Muhammedi davet tarihinde daha devlet kurulmadan okul kurulmuştur: Daru’l-Erkam. İlk mescit, aynı zamanda tüm müminlerin eğitildiği bir genel eğitim kurumuydu. Bilahare yanına eklenen Suffe, münhasıran eğitim için inşa edildi. İslam tarihinin günümüzdeki anlamda okulları olan Küttab’lar, daha sahabe döneminde faaliyete başladı.

Ümmü Seleme annemiz, bu okulun talebelerinden kendisine yardım etmelerini istemişti.
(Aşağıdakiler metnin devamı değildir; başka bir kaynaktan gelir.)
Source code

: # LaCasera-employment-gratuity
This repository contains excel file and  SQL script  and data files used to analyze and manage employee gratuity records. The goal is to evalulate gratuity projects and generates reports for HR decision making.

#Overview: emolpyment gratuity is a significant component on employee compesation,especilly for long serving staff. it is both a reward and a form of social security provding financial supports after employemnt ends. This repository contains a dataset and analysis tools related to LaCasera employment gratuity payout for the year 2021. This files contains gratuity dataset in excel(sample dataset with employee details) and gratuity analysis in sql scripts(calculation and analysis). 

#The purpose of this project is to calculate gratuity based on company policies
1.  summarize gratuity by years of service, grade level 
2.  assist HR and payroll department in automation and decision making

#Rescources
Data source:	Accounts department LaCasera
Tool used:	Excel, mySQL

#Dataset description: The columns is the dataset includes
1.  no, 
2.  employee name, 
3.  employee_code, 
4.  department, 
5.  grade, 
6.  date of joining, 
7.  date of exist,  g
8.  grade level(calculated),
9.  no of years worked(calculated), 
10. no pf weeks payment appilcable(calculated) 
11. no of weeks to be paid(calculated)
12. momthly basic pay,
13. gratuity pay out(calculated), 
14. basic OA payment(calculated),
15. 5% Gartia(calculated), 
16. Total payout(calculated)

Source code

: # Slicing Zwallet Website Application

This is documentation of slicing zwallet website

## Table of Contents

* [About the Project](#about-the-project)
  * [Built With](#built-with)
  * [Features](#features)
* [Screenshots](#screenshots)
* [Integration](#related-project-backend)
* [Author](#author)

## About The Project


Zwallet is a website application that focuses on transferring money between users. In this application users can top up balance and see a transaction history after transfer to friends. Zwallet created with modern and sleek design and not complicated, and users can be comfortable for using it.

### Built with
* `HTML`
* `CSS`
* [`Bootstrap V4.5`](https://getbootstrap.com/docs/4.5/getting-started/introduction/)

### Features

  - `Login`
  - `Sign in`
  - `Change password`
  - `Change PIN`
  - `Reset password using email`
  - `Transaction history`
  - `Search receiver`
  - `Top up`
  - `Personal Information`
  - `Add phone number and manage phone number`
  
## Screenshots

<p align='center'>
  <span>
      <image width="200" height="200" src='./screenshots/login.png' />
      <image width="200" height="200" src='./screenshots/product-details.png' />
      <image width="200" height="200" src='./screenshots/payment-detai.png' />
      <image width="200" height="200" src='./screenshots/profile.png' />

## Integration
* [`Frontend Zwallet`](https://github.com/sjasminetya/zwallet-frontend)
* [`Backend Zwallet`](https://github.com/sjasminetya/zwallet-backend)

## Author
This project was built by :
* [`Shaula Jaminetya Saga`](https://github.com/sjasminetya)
Ünlü Hacac, aslen bir sıbyan mektebi (ilkokul) öğretmenidir. İmam Şafii, küçük yaşta yetim kalınca annesinin kendisini mektebe (Küttab) gönderdiğini söyler. Aynı dönemde Ebu’l-Kasım el-Belhi’nin mektebinde 3000 (üç bin) talebe öğrenim görmektedir. Yakut el-Hamevi’nin yazdığına göre, başmuallim olan el-Belhi bu geniş mi geniş okulda öğrencilerin ödevlerini kontrol edebilmek için bir binek kullanıyormuş.
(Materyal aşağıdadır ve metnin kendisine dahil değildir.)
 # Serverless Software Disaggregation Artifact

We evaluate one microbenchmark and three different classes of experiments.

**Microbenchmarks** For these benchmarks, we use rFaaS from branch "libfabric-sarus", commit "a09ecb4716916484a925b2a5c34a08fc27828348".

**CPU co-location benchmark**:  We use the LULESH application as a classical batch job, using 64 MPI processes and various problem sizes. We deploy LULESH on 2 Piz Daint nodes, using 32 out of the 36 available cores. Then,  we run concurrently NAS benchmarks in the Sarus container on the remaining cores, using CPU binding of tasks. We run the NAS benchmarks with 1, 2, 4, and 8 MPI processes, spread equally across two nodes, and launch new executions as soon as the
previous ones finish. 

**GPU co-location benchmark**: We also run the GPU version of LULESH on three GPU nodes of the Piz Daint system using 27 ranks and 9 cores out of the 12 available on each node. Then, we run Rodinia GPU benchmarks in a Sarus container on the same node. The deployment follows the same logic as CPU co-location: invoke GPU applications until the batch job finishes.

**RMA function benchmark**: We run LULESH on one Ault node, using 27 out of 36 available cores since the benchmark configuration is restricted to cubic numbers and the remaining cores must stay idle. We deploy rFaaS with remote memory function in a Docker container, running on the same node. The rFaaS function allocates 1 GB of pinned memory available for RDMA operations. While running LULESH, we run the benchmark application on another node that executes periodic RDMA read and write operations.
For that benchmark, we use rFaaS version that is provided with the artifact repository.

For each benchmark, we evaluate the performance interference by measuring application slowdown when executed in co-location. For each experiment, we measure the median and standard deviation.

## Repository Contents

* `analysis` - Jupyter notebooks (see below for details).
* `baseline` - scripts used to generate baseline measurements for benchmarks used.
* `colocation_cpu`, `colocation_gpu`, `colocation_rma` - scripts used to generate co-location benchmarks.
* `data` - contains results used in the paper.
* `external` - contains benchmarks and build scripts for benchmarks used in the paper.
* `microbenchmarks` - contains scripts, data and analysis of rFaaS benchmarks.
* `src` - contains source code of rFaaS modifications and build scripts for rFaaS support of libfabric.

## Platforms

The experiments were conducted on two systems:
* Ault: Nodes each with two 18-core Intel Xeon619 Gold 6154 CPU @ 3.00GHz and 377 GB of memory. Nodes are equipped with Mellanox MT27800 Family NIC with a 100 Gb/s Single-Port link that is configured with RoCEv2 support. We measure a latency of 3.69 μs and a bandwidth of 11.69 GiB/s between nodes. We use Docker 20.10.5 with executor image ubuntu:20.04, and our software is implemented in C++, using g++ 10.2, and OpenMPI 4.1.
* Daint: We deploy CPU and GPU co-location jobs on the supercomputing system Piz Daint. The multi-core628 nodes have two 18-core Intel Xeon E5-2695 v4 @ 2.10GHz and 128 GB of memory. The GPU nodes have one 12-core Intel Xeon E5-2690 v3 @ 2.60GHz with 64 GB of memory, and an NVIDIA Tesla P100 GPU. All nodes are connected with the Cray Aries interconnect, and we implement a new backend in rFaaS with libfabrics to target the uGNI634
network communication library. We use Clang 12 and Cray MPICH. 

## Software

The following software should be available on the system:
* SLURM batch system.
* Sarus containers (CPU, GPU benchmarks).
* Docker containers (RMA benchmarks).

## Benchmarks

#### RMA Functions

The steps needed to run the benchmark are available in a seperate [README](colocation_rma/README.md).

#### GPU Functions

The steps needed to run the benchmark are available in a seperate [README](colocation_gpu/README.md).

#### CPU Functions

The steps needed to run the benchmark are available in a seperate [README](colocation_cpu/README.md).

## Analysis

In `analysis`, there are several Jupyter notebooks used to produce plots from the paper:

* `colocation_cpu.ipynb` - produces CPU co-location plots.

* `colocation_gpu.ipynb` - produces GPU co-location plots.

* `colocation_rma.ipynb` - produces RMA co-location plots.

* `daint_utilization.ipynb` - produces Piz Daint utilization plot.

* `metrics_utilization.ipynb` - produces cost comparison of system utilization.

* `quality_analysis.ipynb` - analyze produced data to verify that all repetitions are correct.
Bugünün üniversitesine tekabül eden ilk Medreselerin ilk oluşumu daha ikinci hicri yüzyılda başlar. Kufe, Basra, Medine ve Bağdat’ta ilim halkaları, İslam medreselerinin temelini teşkil eder. Bu süreç zirvesine hicri 5. yüzyılda ulaşmış. İlk üniversiteler Endülüs’te kurulmuş, sonra Abbasilerin merkezlerinde. Bunlardan biri olan (ama ilki değil) Bağdat Nizamiye medresesinin müfredatını buraya dercedeyim:

Din ve Hukuk: Kur’an talimi, tefsir, hadis, fıkıh, kelam.

Dil ve edebiyat: Arap ve Fars edebiyatları, nahiv, sarf, bedi, beyan, meani, hitabet, şiir, cerh-ta’dil, tarih.

Düşünce: Felsefe, mantık.

Müsbet bilim: Tıp, cerrahi, riyaziye, hesap, hendese, müsellesat (geometri), nücum (astroloji), heyet (astronomi), tabiiyyat (doğa bilimleri).

Batı’nın ilk üniversitesi, İslam dünyasındaki emsallerinden çok sonra kurulmuş olan Oxford’dur (1200). İlginç olan, bu ilk Oxford binası, hemen hemen Endülüs medreselerinin kopyası niteliğindedir.

Osmanlılarda ilk medrese, neredeyse Osmanlı’nın kuruluşuyla yaşıttır: Davud Kayseri’nin baş müderrisliğini yaptığı İznik Medresesi. Fatih, fetihten sonra cemaatsiz kalmış 8 kiliseyi behemehal medreseye tebdil etti. Bununla yetinmedi, kendisi Fatih Medresesi adıyla bugün de dimdik ayakta duran medreseyi inşa ettirdi. Oradan kendisine bir odacık tahsisini isteyince önce müderrisler tarafından reddedildi. Israr edince imtihana tabi tutuldu, Yapılan imtihanı geçince kendisine bir müderris odası tahsis edildi.

Fatih medresesi vakfiyesinde öğretmende aranan şartlar içinde şöyle enfes bir tarif var: “Nefs-i enfes sahibi Rıza-yı Hakkı gözeten”?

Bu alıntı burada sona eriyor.